What is needed:
Each line below has to be output exactly, from first to last.

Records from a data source
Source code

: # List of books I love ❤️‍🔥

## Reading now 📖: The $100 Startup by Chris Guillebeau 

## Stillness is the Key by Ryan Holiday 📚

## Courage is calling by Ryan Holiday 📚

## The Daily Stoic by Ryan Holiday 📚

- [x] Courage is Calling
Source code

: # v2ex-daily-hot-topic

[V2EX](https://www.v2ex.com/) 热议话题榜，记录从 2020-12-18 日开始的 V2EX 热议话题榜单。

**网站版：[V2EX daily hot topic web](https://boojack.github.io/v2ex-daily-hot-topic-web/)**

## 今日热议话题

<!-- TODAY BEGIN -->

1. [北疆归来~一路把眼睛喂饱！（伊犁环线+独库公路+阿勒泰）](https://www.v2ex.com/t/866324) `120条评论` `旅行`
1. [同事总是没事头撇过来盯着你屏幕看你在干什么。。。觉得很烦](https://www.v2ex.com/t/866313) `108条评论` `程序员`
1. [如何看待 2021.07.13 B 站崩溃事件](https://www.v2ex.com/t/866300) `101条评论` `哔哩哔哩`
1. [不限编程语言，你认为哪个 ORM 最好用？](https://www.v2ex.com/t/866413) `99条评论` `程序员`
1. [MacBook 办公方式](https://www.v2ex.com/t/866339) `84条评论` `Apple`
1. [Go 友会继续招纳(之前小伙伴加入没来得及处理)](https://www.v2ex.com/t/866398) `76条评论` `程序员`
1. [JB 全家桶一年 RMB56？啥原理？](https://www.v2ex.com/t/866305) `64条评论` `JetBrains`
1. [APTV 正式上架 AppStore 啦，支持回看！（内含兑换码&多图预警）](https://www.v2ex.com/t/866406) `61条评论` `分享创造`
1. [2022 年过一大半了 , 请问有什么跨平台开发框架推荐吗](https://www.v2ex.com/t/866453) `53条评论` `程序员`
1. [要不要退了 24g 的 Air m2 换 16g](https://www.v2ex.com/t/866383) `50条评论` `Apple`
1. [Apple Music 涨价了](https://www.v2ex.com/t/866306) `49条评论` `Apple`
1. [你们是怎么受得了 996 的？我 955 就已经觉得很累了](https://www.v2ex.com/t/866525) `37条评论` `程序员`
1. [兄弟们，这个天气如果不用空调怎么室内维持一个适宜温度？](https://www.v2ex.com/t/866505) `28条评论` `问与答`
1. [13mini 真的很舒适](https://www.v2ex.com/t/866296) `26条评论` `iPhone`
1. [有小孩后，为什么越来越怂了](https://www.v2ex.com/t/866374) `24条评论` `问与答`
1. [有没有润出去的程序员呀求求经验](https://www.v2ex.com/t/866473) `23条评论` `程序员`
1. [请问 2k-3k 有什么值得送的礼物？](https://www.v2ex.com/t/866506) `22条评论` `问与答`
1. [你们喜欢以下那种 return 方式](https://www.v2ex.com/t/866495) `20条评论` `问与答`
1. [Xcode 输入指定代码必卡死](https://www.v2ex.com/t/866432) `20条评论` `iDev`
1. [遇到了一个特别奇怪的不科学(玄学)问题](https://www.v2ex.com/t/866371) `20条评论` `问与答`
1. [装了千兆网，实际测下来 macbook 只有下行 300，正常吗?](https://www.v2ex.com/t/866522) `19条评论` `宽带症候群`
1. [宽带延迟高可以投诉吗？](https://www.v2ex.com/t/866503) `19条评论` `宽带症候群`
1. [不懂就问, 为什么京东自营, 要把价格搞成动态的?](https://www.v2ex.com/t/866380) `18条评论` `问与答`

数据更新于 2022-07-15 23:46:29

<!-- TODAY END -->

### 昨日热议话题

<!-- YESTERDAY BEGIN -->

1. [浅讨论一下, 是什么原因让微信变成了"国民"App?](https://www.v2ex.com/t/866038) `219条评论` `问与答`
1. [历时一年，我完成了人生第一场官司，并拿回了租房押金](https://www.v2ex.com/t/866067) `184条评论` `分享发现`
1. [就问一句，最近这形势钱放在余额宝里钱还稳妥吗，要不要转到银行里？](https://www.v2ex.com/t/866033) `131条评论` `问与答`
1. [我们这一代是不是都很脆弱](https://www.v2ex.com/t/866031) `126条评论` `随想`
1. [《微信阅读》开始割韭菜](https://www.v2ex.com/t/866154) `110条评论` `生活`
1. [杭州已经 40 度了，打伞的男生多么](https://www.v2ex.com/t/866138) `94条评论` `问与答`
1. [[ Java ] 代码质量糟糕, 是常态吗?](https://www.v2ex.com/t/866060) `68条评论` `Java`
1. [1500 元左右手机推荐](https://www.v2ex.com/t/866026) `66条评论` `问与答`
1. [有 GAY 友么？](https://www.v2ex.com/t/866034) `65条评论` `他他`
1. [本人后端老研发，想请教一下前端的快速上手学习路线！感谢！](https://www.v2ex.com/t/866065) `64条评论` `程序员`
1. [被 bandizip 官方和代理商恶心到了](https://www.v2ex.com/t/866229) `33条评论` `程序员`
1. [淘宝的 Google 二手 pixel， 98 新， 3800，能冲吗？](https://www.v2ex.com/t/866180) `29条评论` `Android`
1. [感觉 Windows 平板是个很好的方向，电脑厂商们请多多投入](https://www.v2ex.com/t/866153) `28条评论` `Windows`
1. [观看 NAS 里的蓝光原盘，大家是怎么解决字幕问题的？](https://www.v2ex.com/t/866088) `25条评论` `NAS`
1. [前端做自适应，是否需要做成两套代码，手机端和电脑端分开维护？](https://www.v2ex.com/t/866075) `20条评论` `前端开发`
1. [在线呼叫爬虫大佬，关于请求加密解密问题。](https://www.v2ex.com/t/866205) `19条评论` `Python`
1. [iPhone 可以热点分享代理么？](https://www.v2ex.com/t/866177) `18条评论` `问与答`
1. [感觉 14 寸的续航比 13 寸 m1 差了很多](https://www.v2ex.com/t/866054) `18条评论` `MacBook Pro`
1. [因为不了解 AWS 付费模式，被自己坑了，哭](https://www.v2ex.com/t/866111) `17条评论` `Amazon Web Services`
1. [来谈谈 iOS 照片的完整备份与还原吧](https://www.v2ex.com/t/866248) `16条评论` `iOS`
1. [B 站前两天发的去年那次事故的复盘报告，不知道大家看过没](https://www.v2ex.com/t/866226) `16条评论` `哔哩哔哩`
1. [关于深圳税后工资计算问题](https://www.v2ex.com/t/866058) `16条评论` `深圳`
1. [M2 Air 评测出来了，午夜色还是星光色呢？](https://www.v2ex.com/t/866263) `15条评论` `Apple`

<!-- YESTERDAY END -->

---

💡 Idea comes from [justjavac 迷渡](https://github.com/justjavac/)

Reply to the exercise:
Source code

: # List of books I love ❤️‍🔥

## Reading now 📖: The $100 Startup by Chris Guillebeau 

## Stillness is the Key by Ryan Holiday 📚

## Courage is calling by Ryan Holiday 📚

## The Daily Stoic by Ryan Holiday 📚

- [x] Courage is Calling
Source code

: # v2ex-daily-hot-topic

[V2EX](https://www.v2ex.com/) 热议话题榜，记录从 2020-12-18 日开始的 V2EX 热议话题榜单。

**网站版：[V2EX daily hot topic web](https://boojack.github.io/v2ex-daily-hot-topic-web/)**

## 今日热议话题

<!-- TODAY BEGIN -->

1. [北疆归来~一路把眼睛喂饱！（伊犁环线+独库公路+阿勒泰）](https://www.v2ex.com/t/866324) `120条评论` `旅行`
1. [同事总是没事头撇过来盯着你屏幕看你在干什么。。。觉得很烦](https://www.v2ex.com/t/866313) `108条评论` `程序员`
1. [如何看待 2021.07.13 B 站崩溃事件](https://www.v2ex.com/t/866300) `101条评论` `哔哩哔哩`
1. [不限编程语言，你认为哪个 ORM 最好用？](https://www.v2ex.com/t/866413) `99条评论` `程序员`
1. [MacBook 办公方式](https://www.v2ex.com/t/866339) `84条评论` `Apple`
1. [Go 友会继续招纳(之前小伙伴加入没来得及处理)](https://www.v2ex.com/t/866398) `76条评论` `程序员`
1. [JB 全家桶一年 RMB56？啥原理？](https://www.v2ex.com/t/866305) `64条评论` `JetBrains`
1. [APTV 正式上架 AppStore 啦，支持回看！（内含兑换码&多图预警）](https://www.v2ex.com/t/866406) `61条评论` `分享创造`
1. [2022 年过一大半了 , 请问有什么跨平台开发框架推荐吗](https://www.v2ex.com/t/866453) `53条评论` `程序员`
1. [要不要退了 24g 的 Air m2 换 16g](https://www.v2ex.com/t/866383) `50条评论` `Apple`
1. [Apple Music 涨价了](https://www.v2ex.com/t/866306) `49条评论` `Apple`
1. [你们是怎么受得了 996 的？我 955 就已经觉得很累了](https://www.v2ex.com/t/866525) `37条评论` `程序员`
1. [兄弟们，这个天气如果不用空调怎么室内维持一个适宜温度？](https://www.v2ex.com/t/866505) `28条评论` `问与答`
1. [13mini 真的很舒适](https://www.v2ex.com/t/866296) `26条评论` `iPhone`
1. [有小孩后，为什么越来越怂了](https://www.v2ex.com/t/866374) `24条评论` `问与答`
1. [有没有润出去的程序员呀求求经验](https://www.v2ex.com/t/866473) `23条评论` `程序员`
1. [请问 2k-3k 有什么值得送的礼物？](https://www.v2ex.com/t/866506) `22条评论` `问与答`
1. [你们喜欢以下那种 return 方式](https://www.v2ex.com/t/866495) `20条评论` `问与答`
1. [Xcode 输入指定代码必卡死](https://www.v2ex.com/t/866432) `20条评论` `iDev`
1. [遇到了一个特别奇怪的不科学(玄学)问题](https://www.v2ex.com/t/866371) `20条评论` `问与答`
1. [装了千兆网，实际测下来 macbook 只有下行 300，正常吗?](https://www.v2ex.com/t/866522) `19条评论` `宽带症候群`
1. [宽带延迟高可以投诉吗？](https://www.v2ex.com/t/866503) `19条评论` `宽带症候群`
1. [不懂就问, 为什么京东自营, 要把价格搞成动态的?](https://www.v2ex.com/t/866380) `18条评论` `问与答`

数据更新于 2022-07-15 23:46:29

<!-- TODAY END -->

### 昨日热议话题

<!-- YESTERDAY BEGIN -->

1. [浅讨论一下, 是什么原因让微信变成了"国民"App?](https://www.v2ex.com/t/866038) `219条评论` `问与答`
1. [历时一年，我完成了人生第一场官司，并拿回了租房押金](https://www.v2ex.com/t/866067) `184条评论` `分享发现`
1. [就问一句，最近这形势钱放在余额宝里钱还稳妥吗，要不要转到银行里？](https://www.v2ex.com/t/866033) `131条评论` `问与答`
1. [我们这一代是不是都很脆弱](https://www.v2ex.com/t/866031) `126条评论` `随想`
1. [《微信阅读》开始割韭菜](https://www.v2ex.com/t/866154) `110条评论` `生活`
1. [杭州已经 40 度了，打伞的男生多么](https://www.v2ex.com/t/866138) `94条评论` `问与答`
1. [[ Java ] 代码质量糟糕, 是常态吗?](https://www.v2ex.com/t/866060) `68条评论` `Java`
1. [1500 元左右手机推荐](https://www.v2ex.com/t/866026) `66条评论` `问与答`
1. [有 GAY 友么？](https://www.v2ex.com/t/866034) `65条评论` `他他`
1. [本人后端老研发，想请教一下前端的快速上手学习路线！感谢！](https://www.v2ex.com/t/866065) `64条评论` `程序员`
1. [被 bandizip 官方和代理商恶心到了](https://www.v2ex.com/t/866229) `33条评论` `程序员`
1. [淘宝的 Google 二手 pixel， 98 新， 3800，能冲吗？](https://www.v2ex.com/t/866180) `29条评论` `Android`
1. [感觉 Windows 平板是个很好的方向，电脑厂商们请多多投入](https://www.v2ex.com/t/866153) `28条评论` `Windows`
1. [观看 NAS 里的蓝光原盘，大家是怎么解决字幕问题的？](https://www.v2ex.com/t/866088) `25条评论` `NAS`
1. [前端做自适应，是否需要做成两套代码，手机端和电脑端分开维护？](https://www.v2ex.com/t/866075) `20条评论` `前端开发`
1. [在线呼叫爬虫大佬，关于请求加密解密问题。](https://www.v2ex.com/t/866205) `19条评论` `Python`
1. [iPhone 可以热点分享代理么？](https://www.v2ex.com/t/866177) `18条评论` `问与答`
1. [感觉 14 寸的续航比 13 寸 m1 差了很多](https://www.v2ex.com/t/866054) `18条评论` `MacBook Pro`
1. [因为不了解 AWS 付费模式，被自己坑了，哭](https://www.v2ex.com/t/866111) `17条评论` `Amazon Web Services`
1. [来谈谈 iOS 照片的完整备份与还原吧](https://www.v2ex.com/t/866248) `16条评论` `iOS`
1. [B 站前两天发的去年那次事故的复盘报告，不知道大家看过没](https://www.v2ex.com/t/866226) `16条评论` `哔哩哔哩`
1. [关于深圳税后工资计算问题](https://www.v2ex.com/t/866058) `16条评论` `深圳`
1. [M2 Air 评测出来了，午夜色还是星光色呢？](https://www.v2ex.com/t/866263) `15条评论` `Apple`

<!-- YESTERDAY END -->

---

💡 Idea comes from [justjavac 迷渡](https://github.com/justjavac/)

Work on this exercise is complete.